The different participants all recorded on different hardware, and at different volume levels. I also wasn’t super-precise about trimming the clips, so each file had silence at the beginning.

This left me with two problems: some participants were much softer than others, and some of the clips lagged each other, which made for bad chorus effects.

To trim the clips, I used sox, a Linux tool for manipulating sounds, with the command:

for file in *.wav; do sox $file $file.wav silence 1 0.1 2%

This results in a file named foo.wav.wav for each foo.wav file in the directory, so I cleaned up with:

rename -f “s/.wav././g” *

Note that this scribbles over the originals, so keep backups. I’m glad I did, because 2% turned out to be a little aggressive, and trimmed off the beginning of clips starting with an “ma-” sound, such as “make us a…”. This is likely because the sound faded in slowly, and so got counted as part of the noise rather than the beginning of a sound.

There is useful documentation for the sox silence filter here.

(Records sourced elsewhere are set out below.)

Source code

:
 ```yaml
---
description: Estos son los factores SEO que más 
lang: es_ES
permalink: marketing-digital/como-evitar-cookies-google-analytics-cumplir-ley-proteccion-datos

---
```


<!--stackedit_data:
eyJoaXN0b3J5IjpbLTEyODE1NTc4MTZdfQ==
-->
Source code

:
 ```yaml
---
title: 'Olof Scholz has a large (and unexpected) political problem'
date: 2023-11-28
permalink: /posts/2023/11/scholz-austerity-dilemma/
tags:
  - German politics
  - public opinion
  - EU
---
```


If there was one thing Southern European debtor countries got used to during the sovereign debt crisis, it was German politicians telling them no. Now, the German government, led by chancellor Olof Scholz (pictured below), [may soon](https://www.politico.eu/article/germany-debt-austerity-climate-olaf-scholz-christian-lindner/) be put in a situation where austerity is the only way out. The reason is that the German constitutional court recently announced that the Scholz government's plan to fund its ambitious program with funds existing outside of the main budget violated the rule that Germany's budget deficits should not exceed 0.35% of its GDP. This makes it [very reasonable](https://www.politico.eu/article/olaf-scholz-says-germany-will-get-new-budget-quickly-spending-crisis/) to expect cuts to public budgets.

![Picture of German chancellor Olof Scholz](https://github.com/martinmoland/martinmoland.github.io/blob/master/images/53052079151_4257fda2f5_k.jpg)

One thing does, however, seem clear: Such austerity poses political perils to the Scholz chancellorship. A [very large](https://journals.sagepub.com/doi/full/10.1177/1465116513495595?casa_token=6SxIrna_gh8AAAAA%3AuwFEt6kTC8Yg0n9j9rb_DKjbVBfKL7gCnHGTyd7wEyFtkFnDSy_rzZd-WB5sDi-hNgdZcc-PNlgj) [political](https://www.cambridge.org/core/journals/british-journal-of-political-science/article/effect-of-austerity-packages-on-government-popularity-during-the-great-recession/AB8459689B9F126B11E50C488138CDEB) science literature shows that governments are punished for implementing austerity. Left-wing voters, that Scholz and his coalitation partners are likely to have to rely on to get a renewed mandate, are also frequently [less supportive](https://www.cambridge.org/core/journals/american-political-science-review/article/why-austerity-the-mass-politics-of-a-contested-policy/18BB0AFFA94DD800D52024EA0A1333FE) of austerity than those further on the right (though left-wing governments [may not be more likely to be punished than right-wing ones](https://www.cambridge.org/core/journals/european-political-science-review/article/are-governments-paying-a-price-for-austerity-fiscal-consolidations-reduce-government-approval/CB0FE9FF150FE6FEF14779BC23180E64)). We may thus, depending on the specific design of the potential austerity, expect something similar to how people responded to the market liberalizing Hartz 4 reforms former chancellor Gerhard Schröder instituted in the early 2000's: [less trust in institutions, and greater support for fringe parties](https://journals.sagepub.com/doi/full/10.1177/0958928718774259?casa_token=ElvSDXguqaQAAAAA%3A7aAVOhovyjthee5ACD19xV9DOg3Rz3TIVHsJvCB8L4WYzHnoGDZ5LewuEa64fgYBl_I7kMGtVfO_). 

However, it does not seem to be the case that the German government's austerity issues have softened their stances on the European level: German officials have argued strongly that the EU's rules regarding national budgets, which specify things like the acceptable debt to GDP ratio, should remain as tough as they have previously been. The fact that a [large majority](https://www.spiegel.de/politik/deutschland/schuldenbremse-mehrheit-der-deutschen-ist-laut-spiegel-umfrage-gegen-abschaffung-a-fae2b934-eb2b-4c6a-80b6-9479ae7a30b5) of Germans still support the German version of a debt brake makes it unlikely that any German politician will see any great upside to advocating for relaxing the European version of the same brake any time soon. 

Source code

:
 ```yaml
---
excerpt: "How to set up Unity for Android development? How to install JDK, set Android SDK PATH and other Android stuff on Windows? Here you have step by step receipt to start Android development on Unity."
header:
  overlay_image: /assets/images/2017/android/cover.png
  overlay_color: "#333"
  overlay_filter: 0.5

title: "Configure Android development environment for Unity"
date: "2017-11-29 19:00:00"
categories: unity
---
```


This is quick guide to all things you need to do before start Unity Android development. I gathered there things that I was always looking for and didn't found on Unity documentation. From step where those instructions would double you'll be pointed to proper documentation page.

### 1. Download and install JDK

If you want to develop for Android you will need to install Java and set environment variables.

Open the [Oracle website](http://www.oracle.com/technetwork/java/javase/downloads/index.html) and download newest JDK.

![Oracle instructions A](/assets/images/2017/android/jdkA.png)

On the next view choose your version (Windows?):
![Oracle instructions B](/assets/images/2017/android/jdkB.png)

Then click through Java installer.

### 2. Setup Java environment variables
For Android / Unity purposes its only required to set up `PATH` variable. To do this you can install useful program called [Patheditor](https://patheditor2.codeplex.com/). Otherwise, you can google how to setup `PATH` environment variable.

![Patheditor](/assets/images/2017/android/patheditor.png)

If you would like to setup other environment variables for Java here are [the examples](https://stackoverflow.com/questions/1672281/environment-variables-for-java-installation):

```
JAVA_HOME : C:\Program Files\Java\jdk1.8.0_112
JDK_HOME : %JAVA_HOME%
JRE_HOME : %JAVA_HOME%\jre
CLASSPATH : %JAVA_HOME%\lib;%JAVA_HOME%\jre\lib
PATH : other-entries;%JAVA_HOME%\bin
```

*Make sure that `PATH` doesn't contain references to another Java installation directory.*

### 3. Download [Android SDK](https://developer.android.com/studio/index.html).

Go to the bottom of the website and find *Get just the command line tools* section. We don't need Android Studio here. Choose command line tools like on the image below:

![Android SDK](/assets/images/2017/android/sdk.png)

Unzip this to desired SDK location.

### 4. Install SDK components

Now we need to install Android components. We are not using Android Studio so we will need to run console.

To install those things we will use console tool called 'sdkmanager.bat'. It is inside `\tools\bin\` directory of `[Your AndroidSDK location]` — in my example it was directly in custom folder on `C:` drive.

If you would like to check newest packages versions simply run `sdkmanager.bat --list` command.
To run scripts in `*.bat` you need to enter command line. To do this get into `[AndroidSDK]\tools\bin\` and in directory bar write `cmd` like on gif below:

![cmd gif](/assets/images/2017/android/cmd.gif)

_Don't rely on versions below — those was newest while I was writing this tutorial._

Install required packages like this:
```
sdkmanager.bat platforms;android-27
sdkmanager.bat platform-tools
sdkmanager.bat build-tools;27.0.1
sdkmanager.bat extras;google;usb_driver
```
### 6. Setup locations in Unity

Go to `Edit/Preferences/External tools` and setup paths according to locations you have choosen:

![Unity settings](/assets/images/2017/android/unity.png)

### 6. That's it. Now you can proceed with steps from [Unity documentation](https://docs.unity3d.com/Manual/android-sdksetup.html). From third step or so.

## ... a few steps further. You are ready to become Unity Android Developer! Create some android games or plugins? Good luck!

Turning the volume up on the files was done with:

for file in *.wav; do sox $file $file.wav gain -l 8; done

and another pass of rename, as above. Adjust the “8” up or down to suit your needs. Positive numbers make it louder, negative make it quieter.

If you want to preview a sox effect, just replace “sox” in the command with “play”, and leave off the output file. For example,

play myfile.wav gain -l 8

will play myfile.wav with increased gain, but won’t change the file.

We Make Ritual Noise

For a festival that I attend, I’m writing a soundscape in boodler to provide the vocal component for a ritual. Here, I’m going to annotate what I need to do to run Boodler on my laptop, which I’ll have at the festival.

The main thing is that Boodler seems to default to OSS, and I use PulseAudio, so to invoke the ritual, you need to run:

boodler -o pulse –external disturbingrelics com.gizmosmith.disturbingrelics/Example

The -o option tells it to use PulseAudio, –external makes it load from a directory instead of a .boop package for testing purposes, and the rest is the agent to run.

To organize all the sound clips I’m using, I have a boodler package for each person’s reading of the ritual script. The script is in a call and response format, with 14 calls and responses, so each package has 28 audio clips, one each for the call and response. I named all the clips “call_N_…” and “response_N_…” (for N in 1..14) so that the program can figure out the call/response pairs by name.

Each package starts out as a directory with the 28 files and a metadata file in them. For the directory “sage”, I create the package with:

boodle-mgr –import create sage

and then install it with:

boodle-mgr install ./com.gizmosmith.sage.1.0.boop